The panel was completed by Omnia Kelig (EMBADJ2019). Kelig is Chairwoman and Managing Director of Naeem Financial Investments – a member of Naeem Holding Group, it sources private equity opportunities in the UAE and Egypt.
“The UAE is ranked 11th out of 190 countries by the World Bank for ease of doing business,” she said. “All the other GCC council members are lined up far below. When it comes to investment you know the right protections are in place and you know how to exit.
"However, there is a need for collaboration across countries to facilitate transaction execution."
"This recent relaxation of the rules is going to be an important factor as people begin to wake up to the opportunities here."
Malas concurred: "Legally it’s clear but the market liquidity isn’t there. And that's really the under development of local capital markets. If you look over the past 10 to 15 years, there's not been too many very successful exits through the capital markets.”
Malas said there was a case for greater regional cooperation: “We really think about this being one region, we need to have all the liquidity and that is something governments on a regional basis can do, which would be helpful for the development of any company.”
Professor Vasvari also put it to the panel that it was difficult for foreign private equity firms to compete with local companies backed by family wealth in the UAE.
Malas said there is a generational shift taking place from making private investments towards an innovation and entrepreneurship culture in which foreign investment could play an important role in supporting new ventures.

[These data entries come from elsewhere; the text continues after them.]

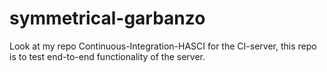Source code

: # symmetrical-garbanzo
Look at my repo Continuous-Integration-HASCI for the CI-server, this repo is to test end-to-end functionality of the server.
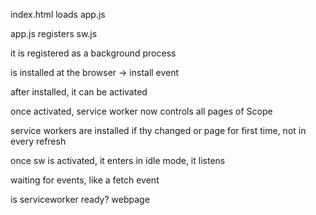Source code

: 

index.html loads app.js


app.js registers sw.js

it is registered as a background process

is installed at the browser -> install event

after installed, it can be activated

once activated, service worker now controls all pages of Scope

service workers are installed if thy changed or page for first time, not in every refresh

once sw is activated, it enters in idle mode, it listens

waiting for events, like a fetch event

is serviceworker ready? webpage






















































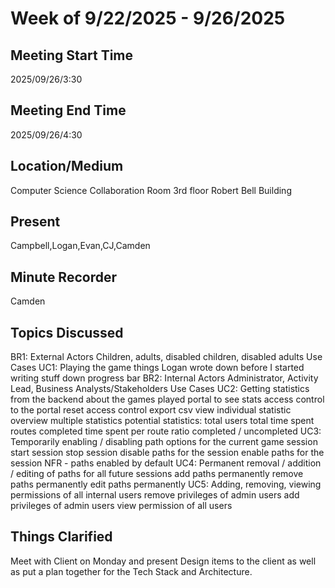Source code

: # Week of 9/22/2025 - 9/26/2025

## Meeting Start Time

2025/09/26/3:30

## Meeting End Time
2025/09/26/4:30

## Location/Medium

Computer Science Collaboration Room 3rd floor Robert Bell Building 

## Present

Campbell,Logan,Evan,CJ,Camden

## Minute Recorder

Camden 

## Topics Discussed

BR1: External
Actors
Children, adults, disabled children, disabled adults
Use Cases
UC1: Playing the game
things Logan wrote down before I started writing stuff down
progress bar
BR2: Internal
Actors
Administrator, Activity Lead, Business Analysts/Stakeholders
Use Cases
UC2: Getting statistics from the backend about the games played
portal to see stats
access control to the portal
reset access control
export csv
view individual statistic
overview multiple statistics
potential statistics:
total users
total time spent
routes completed
time spent per route
ratio completed / uncompleted
UC3: Temporarily enabling / disabling path options for the current game session
start session
stop session
disable paths for the session
enable paths for the session
NFR - paths enabled by default
UC4: Permanent removal / addition / editing of paths for all future sessions
add paths permanently
remove paths permanently
edit paths permanently
UC5: Adding, removing, viewing permissions of all internal users
remove privileges of admin users
add privileges of admin users
view permission of all users


## Things Clarified

Meet with Client on Monday and present Design items to the client as well as put a plan together for the Tech Stack and Architecture.

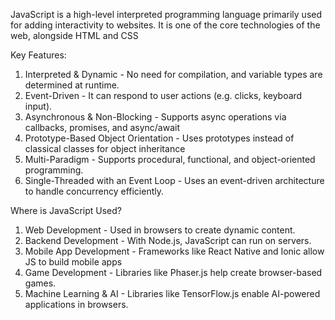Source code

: JavaScript is a high-level interpreted programming language primarily used for adding interactivity to websites.  It is one of the core technologies of the web, alongside HTML and CSS

Key Features:
1. Interpreted & Dynamic - No need for compilation, and variable types are determined at runtime.  
2. Event-Driven - It can respond to user actions (e.g. clicks, keyboard input). 
3. Asynchronous & Non-Blocking - Supports async operations via callbacks, promises, and async/await
4. Prototype-Based Object Orientation - Uses prototypes instead of classical classes for object inheritance
5. Multi-Paradigm - Supports procedural, functional, and object-oriented programming.  
6. Single-Threaded with an Event Loop - Uses an event-driven architecture to handle concurrency efficiently.  

Where is JavaScript Used?  
1. Web Development - Used in browsers to create dynamic content.  
2. Backend Development - With Node.js, JavaScript can run on servers.  
3. Mobile App Development - Frameworks like React Native and Ionic allow JS to build mobile apps
4. Game Development - Libraries like Phaser.js help create browser-based games.  
5. Machine Learning & AI - Libraries like TensorFlow.js enable AI-powered applications in browsers.  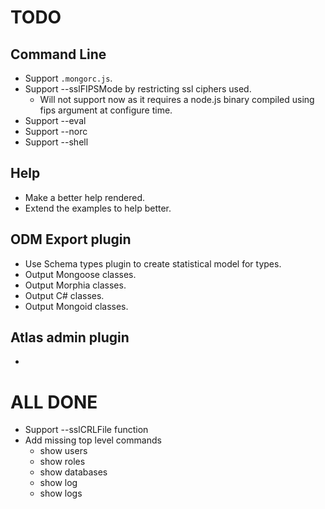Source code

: # TODO

## Command Line
- Support `.mongorc.js`.
- Support --sslFIPSMode by restricting ssl ciphers used.
  * Will not support now as it requires a node.js binary compiled using fips argument at configure time.
- Support --eval
- Support --norc
- Support --shell

## Help
- Make a better help rendered.
- Extend the examples to help better.

## ODM Export plugin
- Use Schema types plugin to create statistical model for types.
- Output Mongoose classes.
- Output Morphia classes.
- Output C# classes.
- Output Mongoid classes.

## Atlas admin plugin
-



# ALL DONE
- Support --sslCRLFile function
- Add missing top level commands
  * show users
  * show roles
  * show databases
  * show log <logname>
  * show logs
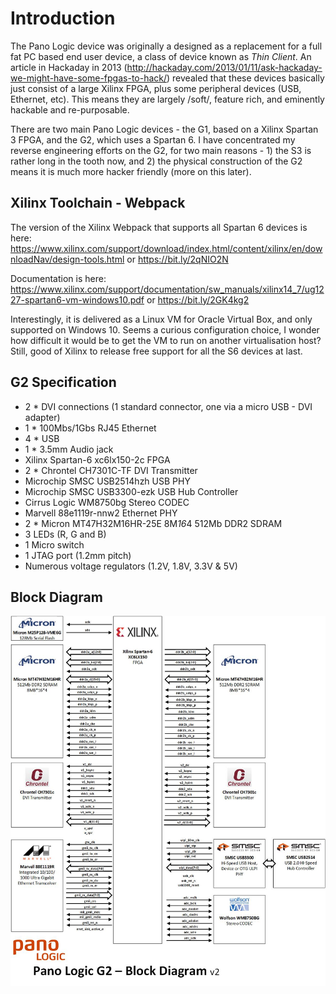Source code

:# Introduction

The Pano Logic device was originally a designed as a replacement for a full fat PC based end user device, a class of device known as *Thin Client*. An article in Hackaday in 2013 (http://hackaday.com/2013/01/11/ask-hackaday-we-might-have-some-fpgas-to-hack/) revealed that these devices basically just consist of a large Xilinx FPGA, plus some peripheral devices (USB, Ethernet, etc). This means they are largely /soft/, feature rich, and eminently hackable and re-purposable.

There are two main Pano Logic devices - the G1, based on a Xilinx Spartan 3 FPGA, and the G2, which uses a Spartan 6. I have concentrated my reverse engineering efforts on the G2, for two main reasons - 1) the S3 is rather long in the tooth now, and 2) the physical construction of the G2 means it is much more hacker friendly (more on this later).

## Xilinx Toolchain - Webpack

The version of the Xilinx Webpack that supports all Spartan 6 devices is here:
https://www.xilinx.com/support/download/index.html/content/xilinx/en/downloadNav/design-tools.html
or  https://bit.ly/2qNIO2N

Documentation is here: 
https://www.xilinx.com/support/documentation/sw_manuals/xilinx14_7/ug1227-spartan6-vm-windows10.pdf
or https://bit.ly/2GK4kg2

Interestingly, it is delivered as a Linux VM for Oracle Virtual Box, and only supported on Windows 10. Seems a curious configuration choice, I wonder how difficult it would be to get the VM to run on another virtualisation host? Still, good of Xilinx to release free support for all the S6 devices at last.

## G2 Specification

* 2 * DVI connections (1 standard connector, one via a micro USB - DVI adapter)
* 1 * 100Mbs/1Gbs RJ45 Ethernet
* 4 * USB
* 1 * 3.5mm Audio jack
* Xilinx Spartan-6 xc6lx150-2c FPGA
* 2 * Chrontel CH7301C-TF DVI Transmitter
* Microchip SMSC USB2514hzh USB PHY
* Microchip SMSC USB3300-ezk USB Hub Controller
* Cirrus Logic WM8750bg Stereo CODEC
* Marvell 88e1119r-nnw2 Ethernet PHY
* 2 * Micron MT47H32M16HR-25E 8M*16*4 512Mb DDR2 SDRAM 
* 3 LEDs (R, G and B)
* 1 Micro switch
* 1 JTAG port (1.2mm pitch)
* Numerous voltage regulators (1.2V, 1.8V, 3.3V & 5V)

## Block Diagram

![Block Diagram](../images/Block_Diagram_v2.jpg)
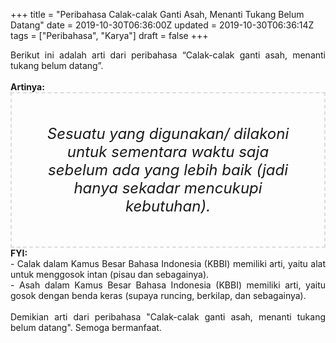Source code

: +++
title = "Peribahasa Calak-calak Ganti Asah, Menanti Tukang Belum Datang"
date = 2019-10-30T06:36:00Z
updated = 2019-10-30T06:36:14Z
tags = ["Peribahasa", "Karya"]
draft = false
+++

<div dir="ltr" style="text-align: left;" trbidi="on"><div style="text-align: justify;">Berikut ini adalah arti dari peribahasa “Calak-calak ganti asah, menanti tukang belum datang”.</div><br /><div style="text-align: justify;"><b>Artinya:</b></div><div style="border: 2px dashed #ddd; font-size: 24px; height: auto; margin: 0 auto; padding: 50px; text-align: center; width: auto;"><i>Sesuatu yang digunakan/ dilakoni untuk sementara waktu saja sebelum ada yang lebih baik (jadi hanya sekadar mencukupi kebutuhan).</i></div><div style="text-align: justify;"><b>FYI:</b><br />- Calak dalam Kamus Besar Bahasa Indonesia (KBBI) memiliki arti, yaitu alat untuk menggosok intan (pisau dan sebagainya).<br />- Asah dalam Kamus Besar Bahasa Indonesia (KBBI) memiliki arti, yaitu gosok dengan benda keras (supaya runcing, berkilap, dan sebagainya).<br /><br /></div><div style="text-align: justify;">Demikian arti dari peribahasa "Calak-calak ganti asah, menanti tukang belum datang". Semoga bermanfaat.</div></div>
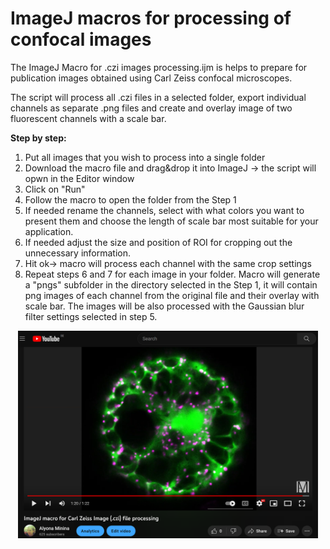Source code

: # ImageJ macros for processing of confocal images

The ImageJ Macro for .czi images processing.ijm is helps to prepare for publication images obtained using Carl Zeiss confocal microscopes.

The script will process all .czi files in a selected folder, export individual channels as separate .png files and create and overlay image of two fluorescent channels with a scale bar.



**Step by step:**
1. Put all images that you wish to process into a single folder
2. Download the macro file and drag&drop it into ImageJ -> the script will opwn in the Editor window
3. Click on "Run"
4. Follow the macro to open the folder from the Step 1
5. If needed rename the channels, select with what colors you want to present them and choose the length of scale bar most suitable for your application.
6. If needed adjust the size and position of ROI for cropping out the unnecessary information.
7. Hit ok-> macro will process each channel with the same crop settings
8. Repeat steps 6 and 7 for each image in your folder. Macro will generate a "pngs" subfolder in the directory selected in the Step 1, it will contain png images of each channel from the original file  and their overlay with scale bar. The images will be also processed with the Gaussian blur filter settings selected in  step 5.

<p align="center"> <a href="https://youtu.be/eX0ZGklK-tk"><img src="https://github.com/AlyonaMinina/ImageJ-macros-for-CLSM-files-procesing/blob/main/Images/youtube%20preview.PNG?raw=true" width = 480> </img></a></p>
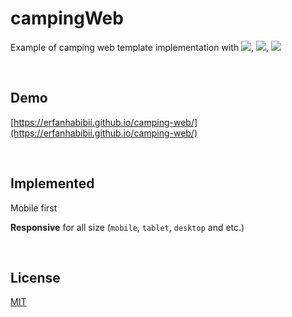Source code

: # campingWeb
Example of camping web template implementation with <img src="https://img.shields.io/badge/HTML-red?style=flat" />, <img src="https://img.shields.io/badge/CSS-blue?style=flat" />, <img src="https://img.shields.io/badge/JAVASCRIPT-yellow?style=flat" />

<br/>

## Demo
[https://erfanhabibii.github.io/camping-web/](https://erfanhabibii.github.io/camping-web/)

<br/>

## Implemented
Mobile first

**Responsive** for all size (`mobile`, `tablet`, `desktop` and etc.)

<br/>

## License
[MIT](LICENSE)
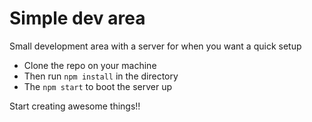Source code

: # Simple dev area
Small development area with a server for when you want a quick setup

- Clone the repo on your machine
- Then run `npm install` in the directory
- The `npm start` to boot the server up

Start creating awesome things!!
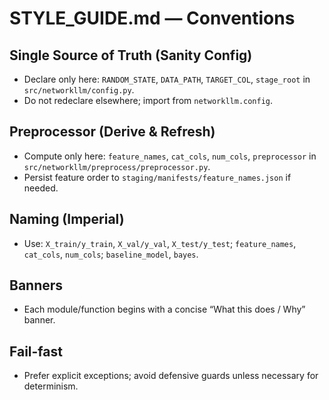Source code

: # STYLE_GUIDE.md — Conventions

## Single Source of Truth (Sanity Config)
- Declare only here: `RANDOM_STATE`, `DATA_PATH`, `TARGET_COL`, `stage_root` in `src/networkllm/config.py`.
- Do not redeclare elsewhere; import from `networkllm.config`.

## Preprocessor (Derive & Refresh)
- Compute only here: `feature_names`, `cat_cols`, `num_cols`, `preprocessor` in `src/networkllm/preprocess/preprocessor.py`.
- Persist feature order to `staging/manifests/feature_names.json` if needed.

## Naming (Imperial)
- Use: `X_train/y_train`, `X_val/y_val`, `X_test/y_test`; `feature_names`, `cat_cols`, `num_cols`; `baseline_model`, `bayes`.

## Banners
- Each module/function begins with a concise “What this does / Why” banner.

## Fail-fast
- Prefer explicit exceptions; avoid defensive guards unless necessary for determinism.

"The main challenge is deal origination," said Kelig. "I see that the global private equity funds coming into the region are sitting on lots of dry powder. And with the sovereign funds and family offices active in the same industry as well, there will be too much money chasing too few good assets. This is why we need rational regional expansion."
Sheikh Maktoum advised investors to look for UAE firms with a global focus and scale to truly succeed. He hopes regional connections and growth, led by the UAE, would help the region’s companies, backed by foreign investment, emerge onto a world stage.